The computed decrease in Cu magnetic hardening going from C60 to aC[30−32] to the π-conjugated polymers considered here inevitably raises the question as to whether optimal rehybridization between Cu and π-conjugated organics toward enhancement of interfacial magnetism requires fine tuning of the strain of the π-system on the organics. We hope these results will stimulate further experimental and computational research into this aspect.

Finally, the computed substantial increase of the IS × DOS(EF) products for discontinuous contact between the organic and the Cu, as present in the perpendicular (⊥) PE and PAC interfaces prepared with dCu–pol ≥ 2.5 Å in Figure c, is also worthy of mention. The results for these systems suggest that depending on the nature of the organic nonhomogenous interfaces (as in the perpendicular models) may also be effective in inducing interface rehybridization and emergence of magnetic hardening, opening up the study of less regular or more complex multilayer depositions than pursued so far.[30,31]

Conclusion

In summary, DFT simulations have been used to investigate the role of lattice expansion and molecular π-conjugation for the magnetic hardening of Cu–organics interfaces. Analysis of the simulations for bare bulk FCC Cu and several models of the interfaces between Cu and differently π-conjugated polymers, namely, polyethylene (PE), polyacetylene (PAC), polyethylene terephthalate (PET), and polyurethane (PUR), indicate the following.
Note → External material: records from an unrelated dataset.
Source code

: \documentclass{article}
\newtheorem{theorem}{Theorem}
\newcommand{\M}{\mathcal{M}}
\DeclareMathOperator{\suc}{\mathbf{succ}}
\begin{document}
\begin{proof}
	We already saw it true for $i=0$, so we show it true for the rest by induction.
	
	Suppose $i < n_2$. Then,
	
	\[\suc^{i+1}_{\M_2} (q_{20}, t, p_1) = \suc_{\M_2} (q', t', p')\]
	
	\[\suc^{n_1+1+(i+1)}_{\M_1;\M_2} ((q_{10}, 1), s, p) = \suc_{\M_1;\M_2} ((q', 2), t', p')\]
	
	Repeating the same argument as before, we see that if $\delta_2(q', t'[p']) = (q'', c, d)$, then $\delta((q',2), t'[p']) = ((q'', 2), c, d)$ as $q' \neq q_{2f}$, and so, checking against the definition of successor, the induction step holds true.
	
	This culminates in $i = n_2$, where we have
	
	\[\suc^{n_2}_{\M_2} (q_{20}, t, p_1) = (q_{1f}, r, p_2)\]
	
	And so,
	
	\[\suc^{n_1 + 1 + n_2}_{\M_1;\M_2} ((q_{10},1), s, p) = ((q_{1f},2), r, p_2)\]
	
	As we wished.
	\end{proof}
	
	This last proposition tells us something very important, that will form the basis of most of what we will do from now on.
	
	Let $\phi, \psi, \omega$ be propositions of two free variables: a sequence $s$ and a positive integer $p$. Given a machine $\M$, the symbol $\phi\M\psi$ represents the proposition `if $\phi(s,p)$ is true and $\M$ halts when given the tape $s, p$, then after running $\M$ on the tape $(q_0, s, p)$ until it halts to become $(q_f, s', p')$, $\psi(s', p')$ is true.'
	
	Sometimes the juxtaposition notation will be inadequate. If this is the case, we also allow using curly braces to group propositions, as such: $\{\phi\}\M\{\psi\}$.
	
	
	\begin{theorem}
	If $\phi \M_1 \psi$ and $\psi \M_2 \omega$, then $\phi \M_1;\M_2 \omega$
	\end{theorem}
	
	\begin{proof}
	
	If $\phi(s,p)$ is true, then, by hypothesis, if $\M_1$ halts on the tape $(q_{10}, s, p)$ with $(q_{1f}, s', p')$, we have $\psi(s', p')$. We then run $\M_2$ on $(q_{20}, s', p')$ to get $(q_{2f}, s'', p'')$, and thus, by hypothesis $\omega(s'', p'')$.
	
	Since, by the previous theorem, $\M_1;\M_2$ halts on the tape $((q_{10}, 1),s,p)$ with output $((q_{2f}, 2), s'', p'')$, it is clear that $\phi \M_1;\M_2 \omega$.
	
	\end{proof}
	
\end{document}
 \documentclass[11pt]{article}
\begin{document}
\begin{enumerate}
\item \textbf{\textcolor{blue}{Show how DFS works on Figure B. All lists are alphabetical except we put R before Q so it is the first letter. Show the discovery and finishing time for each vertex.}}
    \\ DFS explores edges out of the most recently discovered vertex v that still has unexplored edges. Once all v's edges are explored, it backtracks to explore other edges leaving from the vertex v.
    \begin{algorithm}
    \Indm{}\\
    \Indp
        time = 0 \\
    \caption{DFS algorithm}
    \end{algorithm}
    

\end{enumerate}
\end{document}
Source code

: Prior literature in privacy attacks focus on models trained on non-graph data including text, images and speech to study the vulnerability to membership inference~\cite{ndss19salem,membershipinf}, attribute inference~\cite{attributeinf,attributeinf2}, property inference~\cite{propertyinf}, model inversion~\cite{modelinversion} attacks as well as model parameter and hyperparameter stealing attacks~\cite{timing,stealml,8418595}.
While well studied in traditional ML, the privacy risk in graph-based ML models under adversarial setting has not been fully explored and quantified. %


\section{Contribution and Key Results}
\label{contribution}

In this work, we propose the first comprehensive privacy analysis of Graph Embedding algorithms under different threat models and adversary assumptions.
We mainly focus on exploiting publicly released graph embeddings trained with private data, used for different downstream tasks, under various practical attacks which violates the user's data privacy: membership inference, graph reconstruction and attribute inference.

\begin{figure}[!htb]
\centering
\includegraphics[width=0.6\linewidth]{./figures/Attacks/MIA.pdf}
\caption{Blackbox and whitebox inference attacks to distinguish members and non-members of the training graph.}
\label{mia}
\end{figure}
Even in the absence of charge transfer, 10–15% expansion of the bulk FCC Cu lattice results in magnetic hardening comparable to what was computed for the interfaces between Cu and amorphous carbon measured to develop room-temperature ferromagnetic ordering.[31] Conversely, compression of the bulk FCC Cu lattice leads to magnetic softening of the metal.

In spite of the substantially different, polymer-dependent, geometry relaxation, all interfaces studied lead to metallization of the organic system.

Organics with larger vertical electron affinity (EA) lead to larger charge transfer when interfaced with Cu. This result suggests a secondary role for the interface relaxation and, pending further validation on a more extended set of systems, that the EA of the isolated molecule may be conveniently used in designing of charge transfer at Cu–organics interfaces. The Cu → organic charge transfer is found to be consistently suppressed by an increase in the interfacial relaxation or loosening of the Cu lattice.

At least for the systems studied, charge transfer is found not to directly correlate with the interfacial magnetic hardening. The system with the most extended π-conjugation and largest interfacial charge transfer (PAC) leads to the smallest magnetic hardening. Magnetic hardening appears to be governed by the details of the electronic rehybridization with the metal. The precise role of strain in the π-system of the organic for such rehybridization remains to be quantified.

Depending on the interfacial relaxation, rehybridization between Cu and vacuum-decaying empty states of the organic, as present in PE, are found to be effective in inducing interfacial magnetic hardening comparable to or larger than Cu–amorphous carbon systems recently measured to develop room-temperature ferromagnetic ordering.[31]

It thus transpires the neither the presence of the organic interface, molecular π-conjugation nor substantial charge transfer may be strictly needed for magnetic hardening of Cu–substrates, albeit combination of the present results and available experimental data suggests that maximization of the effect does require both (strained) π-conjugation and substantial charge transfer.[30,31] We believe these results prompts for further research in the, to date overlooked, possibilities of non-π-conjugated molecules with empty surface states and maximally strained π-systems for magnetic hardening and emergent magnetism at transition-metal–organic interfaces.